Coyote Hills is home to the remnants of a large Project Nike missile base. It has intact facilities that are in disrepair and some still in place are used as radio transmission & microwave antenna stations. Guard stations are still visible throughout the park.

After the NIKE Missile Base was decommissioned, the Stanford Research Institute (SRI) occupied the base and area, and used the marshlands as facilities for Advanced Sonar Research, harboring many marine mammals, including dolphins. A firing range and aquifer exist on the southernmost hills. When SRI finished its mission in the mid-1960s, the site was dedicated for public use and turned over to EBRPD as manager in 1967.

==Activities==
- Programs at the main shellmound site allow visitors to see a reconstructed tule house, shade shelter, pit house, and sweat lodge.
- Hiking is the principal activity. Several named trails are involved in making a 2.5 mile loop around the park. A trail leads from the Visitor Center across the main road to a boardwalk that crosses the Main Marsh. At the end of the boardwalk, Muskrat Trail continues to the DUST (Demonstration Urban Stormwater Treatment) Trail, where the hiker can turn left onto Lizard Rock Trail, where he/she can see the chert outcroppings of the Coyote Hills, with the North Marsh visible on the right. Turn left onto the Bayview Trairailhen go uphill on the Nike Trail, which crosses the saddle of the hills and leads to the paved portion of Bayview Trail. This follows the shoreline, affording a view of the salt marshes and birds feeding on the water. Turn left at Soaproot Trail to go back uphill, and left again at Quail Trail to return to the Visitor Center.
- The Alameda Creek Trail runs12 miles from San Francisco Bay to the mouth of Niles Canyon. It forms the northern border of Coyote Hills park, and is really two trails in parallel: an equestrian trail on the northern levee and a bicycle trail on the southern levee.
- Tours, open houses and school programs are offered at the Tuibun Ohlone Village site. The site includes an Ohlone-style family house, sweat house, and shade shelter. Reservations are required, and must be made in advance by calling (510) 544–3220.
- Picnicking is also a thing to do when you are visiting the park. Many picnic tables are located near the visitor center and near the Quarry Stagining Area. They are available for use on a first-come, first-served basis. Fires (for cooking purposes) are limited to the metal braziers on each camp site. (The Hoot Hollow picnic area is located above and behind the visitor center; reserve with the park before hand.)
- Group camping is available at the Dairy Glen campsite. This 50-person group camp is available with reservations. The site has picnic tables, a campfire ring, braziers, water, shade, and chemical toilets.
- Bicycling .The visitors may bike ride on the Bayview trail. The trail is 3.5 miles long, and it also connects with the other 12 miles of trail along the Alameda Creek Trail.

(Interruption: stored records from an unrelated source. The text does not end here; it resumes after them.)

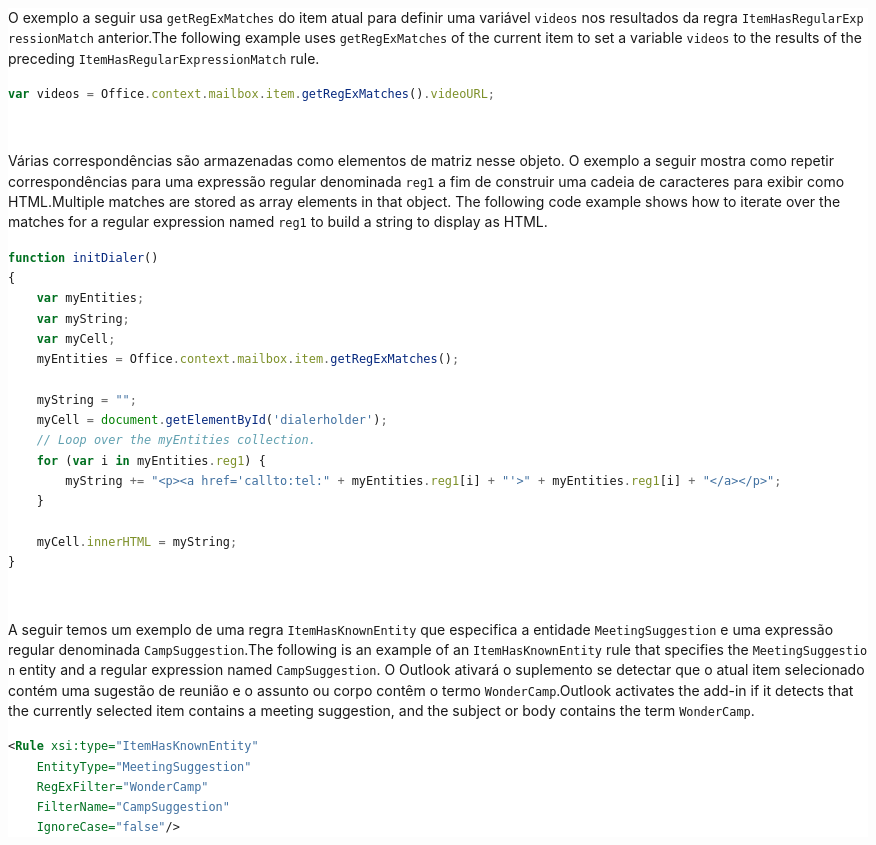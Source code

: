 <span data-ttu-id="7a4d0-188">O exemplo a seguir usa `getRegExMatches` do item atual para definir uma variável `videos` nos resultados da regra `ItemHasRegularExpressionMatch` anterior.</span><span class="sxs-lookup"><span data-stu-id="7a4d0-188">The following example uses `getRegExMatches` of the current item to set a variable `videos` to the results of the preceding `ItemHasRegularExpressionMatch` rule.</span></span>

```js
var videos = Office.context.mailbox.item.getRegExMatches().videoURL;
```

<br/>

<span data-ttu-id="7a4d0-p119">Várias correspondências são armazenadas como elementos de matriz nesse objeto. O exemplo a seguir mostra como repetir correspondências para uma expressão regular denominada `reg1` a fim de construir uma cadeia de caracteres para exibir como HTML.</span><span class="sxs-lookup"><span data-stu-id="7a4d0-p119">Multiple matches are stored as array elements in that object. The following code example shows how to iterate over the matches for a regular expression named  `reg1` to build a string to display as HTML.</span></span>

```js
function initDialer()
{
    var myEntities;
    var myString;
    var myCell;
    myEntities = Office.context.mailbox.item.getRegExMatches();

    myString = "";
    myCell = document.getElementById('dialerholder');
    // Loop over the myEntities collection.
    for (var i in myEntities.reg1) {
        myString += "<p><a href='callto:tel:" + myEntities.reg1[i] + "'>" + myEntities.reg1[i] + "</a></p>";
    }

    myCell.innerHTML = myString;
}
```

<br/>

<span data-ttu-id="7a4d0-191">A seguir temos um exemplo de uma regra `ItemHasKnownEntity` que especifica a entidade `MeetingSuggestion` e uma expressão regular denominada `CampSuggestion`.</span><span class="sxs-lookup"><span data-stu-id="7a4d0-191">The following is an example of an `ItemHasKnownEntity` rule that specifies the `MeetingSuggestion` entity and a regular expression named `CampSuggestion`.</span></span> <span data-ttu-id="7a4d0-192">O Outlook ativará o suplemento se detectar que o atual item selecionado contém uma sugestão de reunião e o assunto ou corpo contêm o termo `WonderCamp`.</span><span class="sxs-lookup"><span data-stu-id="7a4d0-192">Outlook activates the add-in if it detects that the currently selected item contains a meeting suggestion, and the subject or body contains the term `WonderCamp`.</span></span>

```XML
<Rule xsi:type="ItemHasKnownEntity"
    EntityType="MeetingSuggestion"
    RegExFilter="WonderCamp"
    FilterName="CampSuggestion"
    IgnoreCase="false"/>
```
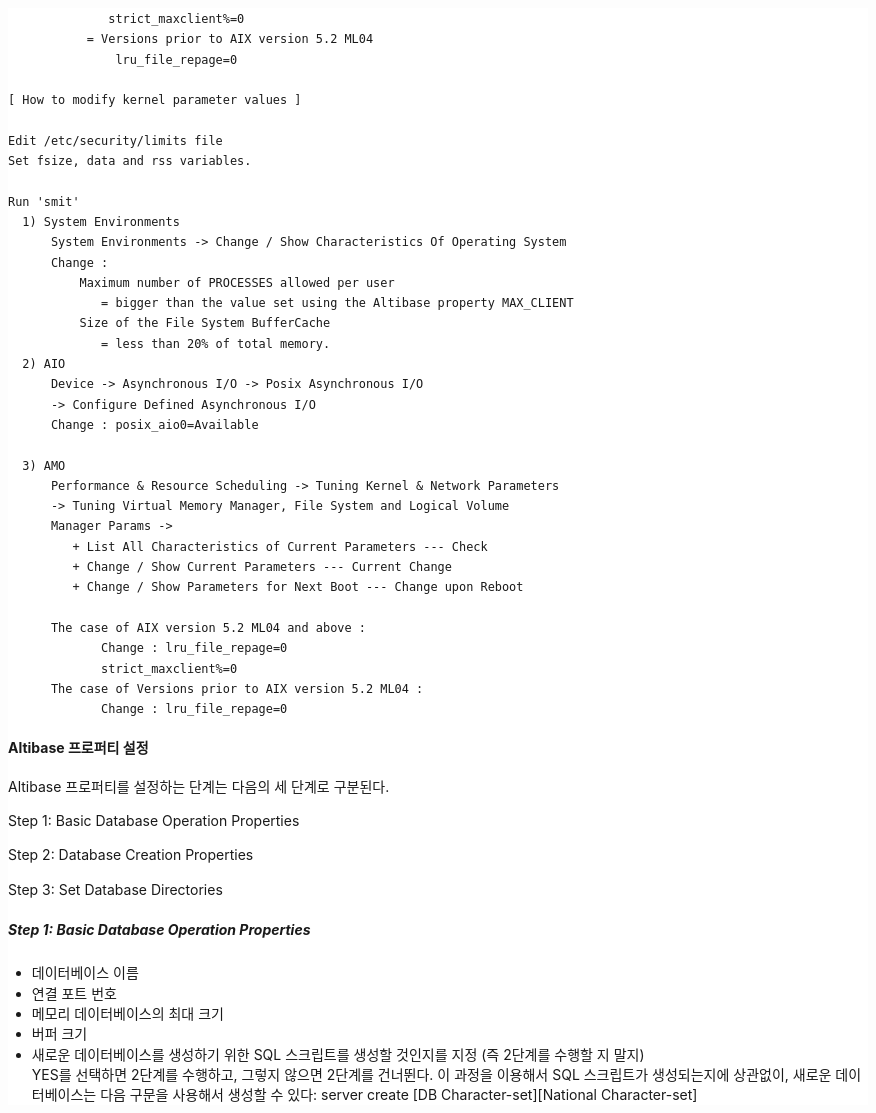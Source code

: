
 ```
              strict_maxclient%=0
           = Versions prior to AIX version 5.2 ML04
               lru_file_repage=0

[ How to modify kernel parameter values ]

Edit /etc/security/limits file
Set fsize, data and rss variables.

Run 'smit'
  1) System Environments
      System Environments -> Change / Show Characteristics Of Operating System
      Change : 
          Maximum number of PROCESSES allowed per user
             = bigger than the value set using the Altibase property MAX_CLIENT
          Size of the File System BufferCache
             = less than 20% of total memory.
  2) AIO 
      Device -> Asynchronous I/O -> Posix Asynchronous I/O 
      -> Configure Defined Asynchronous I/O
      Change : posix_aio0=Available

  3) AMO 
      Performance & Resource Scheduling -> Tuning Kernel & Network Parameters 
      -> Tuning Virtual Memory Manager, File System and Logical Volume 
      Manager Params ->
         + List All Characteristics of Current Parameters --- Check
         + Change / Show Current Parameters --- Current Change
         + Change / Show Parameters for Next Boot --- Change upon Reboot

      The case of AIX version 5.2 ML04 and above :
             Change : lru_file_repage=0
             strict_maxclient%=0
      The case of Versions prior to AIX version 5.2 ML04 :
             Change : lru_file_repage=0
```

#### Altibase 프로퍼티 설정

Altibase 프로퍼티를 설정하는 단계는 다음의 세 단계로 구분된다.

Step 1: Basic Database Operation Properties

Step 2: Database Creation Properties

Step 3: Set Database Directories

##### Step 1: Basic Database Operation Properties

-   데이터베이스 이름
-   연결 포트 번호
-   메모리 데이터베이스의 최대 크기
-   버퍼 크기
-   새로운 데이터베이스를 생성하기 위한 SQL 스크립트를 생성할 것인지를 지정 (즉
    2단계를 수행할 지 말지)  
    YES를 선택하면 2단계를 수행하고, 그렇지 않으면 2단계를 건너뛴다. 이 과정을
    이용해서 SQL 스크립트가 생성되는지에 상관없이, 새로운 데이터베이스는 다음
    구문을 사용해서 생성할 수 있다: server create [DB Character-set][National Character-set]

== Naturalist Programs and Nature Studies ==
The park has many staff members who practice many programs for the public. These programs include Native American history and culture, birds and butterflies, marsh and grassland ecology, and general nature exploration.

Nature studies; You can also bring your own tools to explore nature.

==Facilities==
The Visitor Center is open Wednesday through Sunday, 10 a.m through 4 p.m.and closed on Thanksgiving and Christmas Day. It has a store that sells brochures and gifts. The store also has a naturalist who can answer visitors' questions about the park. The center offers programs about the area, such as bird walking and native culture (e.g., making acorn soup). Clean restrooms and an outdoor picnic area are also at the center. A bird and butterfly nectar garden is adjacent to the Visitor Center.

The Nectar Garden is a beautiful garden located near the Visitor Center. At this present time, the garden is open to the public from Wednesday to Sunday, from 10 a.m. to 4p.m. Many educational programs are provided in the garden during the year.

==Fees and other rules==
The parking fee is $5.00 per vehicle ($4.00 per trailered vehicle. Bus fees are $25.00 each.
Dogs are welcome, but must be leashed and under control at all times. There is a $2.00 fee for each dog. Guide and service dogs are exempt from the fee.